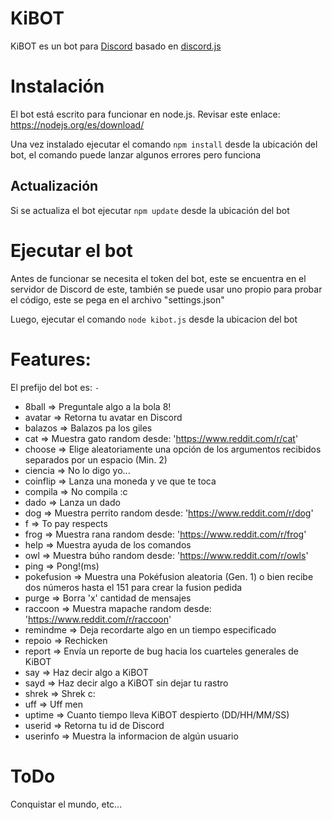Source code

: # KiBOT
KiBOT es un bot para <a href="https://discordapp.com/">Discord</a> basado en <a href="https://github.com/hydrabolt/discord.js/">discord.js</a>

# Instalación
El bot está escrito para funcionar en node.js. Revisar este enlace: https://nodejs.org/es/download/

Una vez instalado ejecutar el comando `npm install` desde la ubicación del bot, el comando puede lanzar algunos errores pero funciona

## Actualización
Si se actualiza el bot ejecutar `npm update` desde la ubicación del bot

# Ejecutar el bot
Antes de funcionar se necesita el token del bot, este se encuentra en el servidor de Discord de este, también se puede usar uno propio para probar el código, este se pega en el archivo "settings.json"

Luego, ejecutar el comando `node kibot.js` desde la ubicacion del bot

# Features:

El prefijo del bot es: `-`

- 8ball => Preguntale algo a la bola 8!
- avatar => Retorna tu avatar en Discord
- balazos => Balazos pa los giles
- cat => Muestra gato random desde: 'https://www.reddit.com/r/cat'
- choose => Elige aleatoriamente una opción de los argumentos recibidos separados por un espacio (Min. 2)
- ciencia => No lo digo yo...
- coinflip => Lanza una moneda y ve que te toca
- compila => No compila :c
- dado => Lanza un dado
- dog => Muestra perrito random desde: 'https://www.reddit.com/r/dog'
- f => To pay respects
- frog => Muestra rana random desde: 'https://www.reddit.com/r/frog'
- help => Muestra ayuda de los comandos
- owl => Muestra búho random desde: 'https://www.reddit.com/r/owls'
- ping => Pong!(ms)
- pokefusion => Muestra una Pokéfusion aleatoria (Gen. 1) o bien recibe dos números hasta el 151 para crear la fusion pedida
- purge => Borra 'x' cantidad de mensajes
- raccoon => Muestra mapache random desde: 'https://www.reddit.com/r/raccoon'
- remindme => Deja recordarte algo en un tiempo especificado
- repoio => Rechicken
- report => Envía un reporte de bug hacia los cuarteles generales de KiBOT
- say => Haz decir algo a KiBOT
- sayd => Haz decir algo a KiBOT sin dejar tu rastro
- shrek => Shrek c:
- uff => Uff men
- uptime => Cuanto tiempo lleva KiBOT despierto (DD/HH/MM/SS)
- userid => Retorna tu id de Discord
- userinfo => Muestra la informacion de algún usuario

# ToDo
Conquistar el mundo, etc...
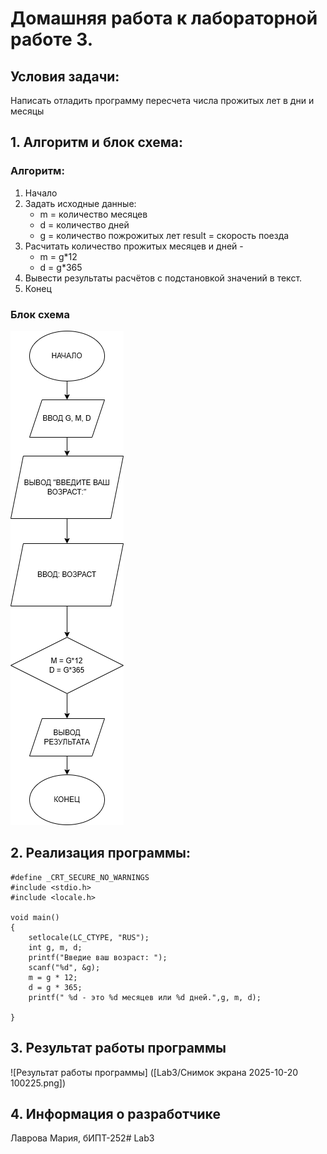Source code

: # Домашняя работа к лабораторной работе 3.
## Условия задачи:
Написать отладить программу пересчета числа прожитых лет в дни и месяцы
## 1. Алгоритм и блок схема:
### Алгоритм:
1. Начало
2. Задать исходные данные:
   - m = количество месяцев
   - d = количество дней
   - g = количество пожрожитых лет
  result =  скорость поезда
3. Расчитать количество прожитых месяцев и дней - 
   - m = g*12
   - d = g*365
4. Вывести результаты расчётов с подстановкой значений в текст.
5. Конец

### Блок схема
![Блок схема алгоритма](3.drawio.png)
## 2. Реализация программы:
    #define _CRT_SECURE_NO_WARNINGS
    #include <stdio.h>
    #include <locale.h>
    
    void main()
    {
    	setlocale(LC_CTYPE, "RUS");
    	int g, m, d;
    	printf("Введие ваш возраст: ");
    	scanf("%d", &g);
    	m = g * 12;
    	d = g * 365;
    	printf(" %d - это %d месяцев или %d дней.",g, m, d);
    
    }
## 3. Результат работы программы
![Результат работы программы] ([Lab3/Снимок экрана 2025-10-20 100225.png])
## 4. Информация о разработчике
Лаврова Мария, бИПТ-252# Lab3
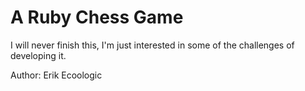 # A Ruby Chess Game

I will never finish this, I'm just interested in some of the challenges of developing it.

Author: Erik Ecoologic

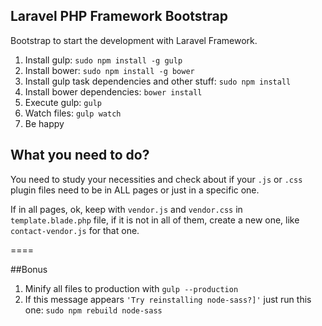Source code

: ## Laravel PHP Framework Bootstrap

Bootstrap to start the development with Laravel Framework.

1. Install gulp: `sudo npm install -g gulp`
2. Install bower: `sudo npm install -g bower`
3. Install gulp task dependencies and other stuff: `sudo npm install`
4. Install bower dependencies: `bower install`
4. Execute gulp: `gulp`
5. Watch files: `gulp watch`
6. Be happy

## What you need to do?

You need to study your necessities and check about if your `.js` or `.css` plugin files need to be in ALL pages or just in a specific one.

If in all pages, ok, keep with `vendor.js` and `vendor.css` in `template.blade.php` file, if it is not in all of them, create a new one, like `contact-vendor.js` for that one.

====

##Bonus

1. Minify all files to production with `gulp --production`
2. If this message appears `'Try reinstalling node-sass?]'` just run this one: `sudo npm rebuild node-sass`
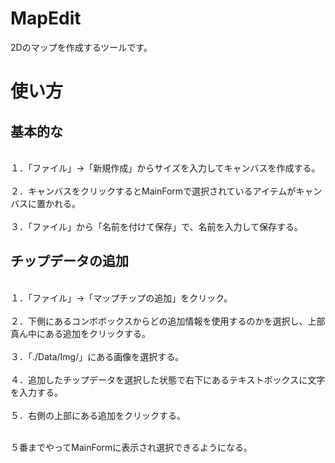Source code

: # MapEdit

2Dのマップを作成するツールです。

# 使い方

## 基本的な

<br>１．「ファイル」→「新規作成」からサイズを入力してキャンバスを作成する。</br>
<br>２．キャンバスをクリックするとMainFormで選択されているアイテムがキャンバスに置かれる。</br>
<br>３．「ファイル」から「名前を付けて保存」で、名前を入力して保存する。</br>

## チップデータの追加

<br>１．「ファイル」→「マップチップの追加」をクリック。</br>
<br>２．下側にあるコンボボックスからどの追加情報を使用するのかを選択し、上部真ん中にある追加をクリックする。</br>
<br>３．「./Data/Img/」にある画像を選択する。</br>
<br>４．追加したチップデータを選択した状態で右下にあるテキストボックスに文字を入力する。</br>
<br>５．右側の上部にある追加をクリックする。</br>

<br>５番までやってMainFormに表示され選択できるようになる。</br>
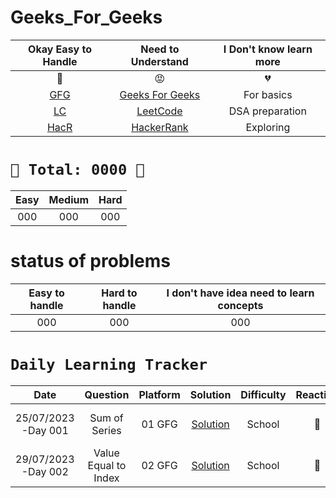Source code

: # Geeks_For_Geeks



|                   Okay Easy to Handle                   |                          Need to Understand                          | I Don't know learn more |
| :------------------------------------------------------: | :-------------------------------------------------------------------: | :---------------------: |
|                            💚                            |                                  😡                                  |           💔           |
| [GFG](https://auth.geeksforgeeks.org/user/) | [Geeks For Geeks](https://auth.geeksforgeeks.org/user/) |       For basics       |
|          [LC](https://leetcode.com//)          |             [LeetCode](https://leetcode.com//)             |     DSA preparation     |
|    [HacR](https://www.hackerrank.com?=1)    |        [HackerRank](https://www.hackerrank.com/?hr_r=1)        |        Exploring        |



# `💝 Total: 0000 💝`


| Easy | Medium | Hard |
| :--: | :----: | :--: |
| 000  |  000   | 000  |

# status of problems


| Easy to handle | Hard to handle | I don't have idea need to learn concepts |
| :------------: | :------------: | :--------------------------------------: |
|      000     |      000     |                   000                 |




# `Daily Learning Tracker`


|        Date        |                                                                                               Question                                                                                               |    Platform    |                                             Solution                                             | Difficulty | Reaction |                                    Description                                    |
| :-----------------: | :---------------------------------------------------------------------------------------------------------------------------------------------------------------------------------------------------: | :------------: | :-----------------------------------------------------------------------------------------------: | :--------: | :------: | :--------------------------------------------------------------------------------: |
|  25/07/2023 -Day 001  |  Sum of Series  |  01 GFG  |  [Solution](https://github.com/sireesha-siri/Geeks_For_Geeks/blob/main/Array_School/Sum_of_series.py)  |  School  |  💚  |  Includes mathematical formula  |
|  29/07/2023 -Day 002  |  Value Equal to Index  |  02 GFG  |  [Solution](https://github.com/sireesha-siri/Geeks_For_Geeks/blob/main/Array_School/Value_equal_to_index.py)  |  School  |  💚  |  Comparing Index position  |
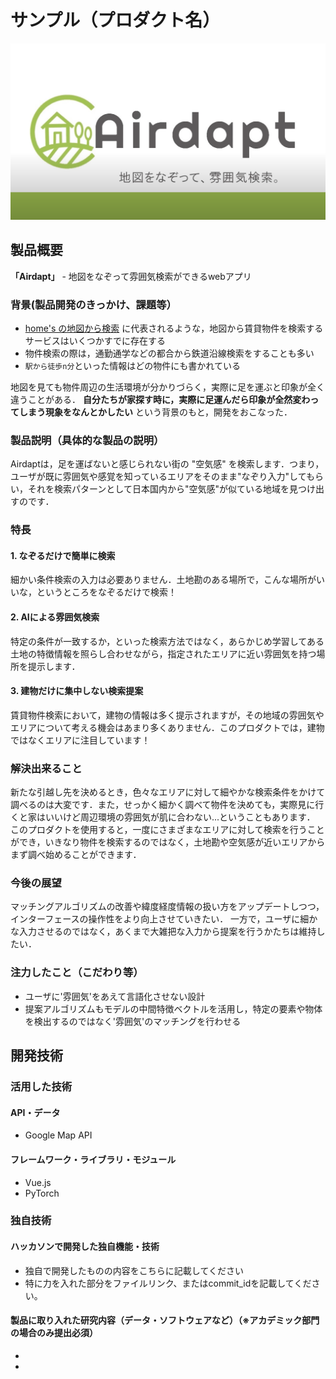 # サンプル（プロダクト名）

[![Airdapt](./docs/img/logo.png)](https://mov.jp2022.aonori.dev)

## 製品概要

**「Airdapt」** - 地図をなぞって雰囲気検索ができるwebアプリ

### 背景(製品開発のきっかけ、課題等）

- [home's の地図から検索](https://www.homes.co.jp/chintai/map/) に代表されるような，地図から賃貸物件を検索するサービスはいくつかすでに存在する
- 物件検索の際は，通勤通学などの都合から鉄道沿線検索をすることも多い
- `駅から徒歩n分`といった情報はどの物件にも書かれている

地図を見ても物件周辺の生活環境が分かりづらく，実際に足を運ぶと印象が全く違うことがある．
**自分たちが家探す時に，実際に足運んだら印象が全然変わってしまう現象をなんとかしたい** という背景のもと，開発をおこなった．

### 製品説明（具体的な製品の説明）

Airdaptは，足を運ばないと感じられない街の "空気感" を検索します．つまり，ユーザが既に雰囲気や感覚を知っているエリアをそのまま"なぞり入力"してもらい，それを検索パターンとして日本国内から"空気感"が似ている地域を見つけ出すのです．

### 特長
#### 1. なぞるだけで簡単に検索

細かい条件検索の入力は必要ありません．土地勘のある場所で，こんな場所がいいな，というところをなぞるだけで検索！

#### 2. AIによる雰囲気検索

特定の条件が一致するか，といった検索方法ではなく，あらかじめ学習してある土地の特徴情報を照らし合わせながら，指定されたエリアに近い雰囲気を持つ場所を提示します．

#### 3. 建物だけに集中しない検索提案

賃貸物件検索において，建物の情報は多く提示されますが，その地域の雰囲気やエリアについて考える機会はあまり多くありません．このプロダクトでは，建物ではなくエリアに注目しています！

### 解決出来ること

新たな引越し先を決めるとき，色々なエリアに対して細やかな検索条件をかけて調べるのは大変です．また，せっかく細かく調べて物件を決めても，実際見に行くと家はいいけど周辺環境の雰囲気が肌に合わない...ということもあります．
このプロダクトを使用すると，一度にさまざまなエリアに対して検索を行うことができ，いきなり物件を検索するのではなく，土地勘や空気感が近いエリアからまず調べ始めることができます．

### 今後の展望

マッチングアルゴリズムの改善や緯度経度情報の扱い方をアップデートしつつ，インターフェースの操作性をより向上させていきたい．
一方で，ユーザに細かな入力させるのではなく，あくまで大雑把な入力から提案を行うかたちは維持したい．

### 注力したこと（こだわり等）
* ユーザに'雰囲気'をあえて言語化させない設計
* 提案アルゴリズムもモデルの中間特徴ベクトルを活用し，特定の要素や物体を検出するのではなく'雰囲気'のマッチングを行わせる

## 開発技術 
### 活用した技術
#### API・データ
* Google Map API

#### フレームワーク・ライブラリ・モジュール
* Vue.js
* PyTorch

### 独自技術
#### ハッカソンで開発した独自機能・技術
* 独自で開発したものの内容をこちらに記載してください
* 特に力を入れた部分をファイルリンク、またはcommit_idを記載してください。

#### 製品に取り入れた研究内容（データ・ソフトウェアなど）（※アカデミック部門の場合のみ提出必須）
* 
* 
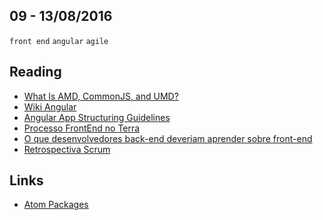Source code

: 09 - 13/08/2016
----------

`front end` `angular` `agile`

## Reading
- [What Is AMD, CommonJS, and UMD?](http://davidbcalhoun.com/2014/what-is-amd-commonjs-and-umd/)
- [Wiki Angular](https://github.com/angular/angular.js/wiki/Projects-using-AngularJS)
- [Angular App Structuring Guidelines](https://johnpapa.net/angular-app-structuring-guidelines/)
- [Processo FrontEnd no Terra](http://jaydson.org/processo-front-end-no-terra/)
- [O que desenvolvedores back-end deveriam aprender sobre front-end](https://tasafo.wordpress.com/2015/02/23/o-que-desenvolvedores-back-end-deveriam-aprender-sobre-front-end/)
- [Retrospectiva Scrum](https://tasafo.wordpress.com/2016/05/16/o-que-foi-bom-o-que-foi-ruim-e-que-pode-melhorar/#more-5620)

## Links
- [Atom Packages](http://benmccormick.org/2016/01/11/the-most-interesting-atom-packages-ive-found-so-far/)
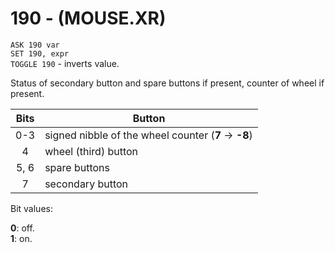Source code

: # 190 - (MOUSE.XR)

`ASK 190 var`  
`SET 190, expr`  
`TOGGLE 190` - inverts value.

Status of secondary button and spare buttons if present, counter of wheel if present.

| Bits | Button                                               |
|:----:| ---------------------------------------------------- |
| 0-3  | signed nibble of the wheel counter (**7** -> **-8**) |
|  4   | wheel (third) button                                 |
| 5, 6 | spare buttons                                        |
|  7   | secondary button                                     |

Bit values:

**0**: off.  
**1**: on.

What is being asked: Using the string "Framework" as the search term, count the lines of the data above that hold it and report that number alone.

Reply to the task: 2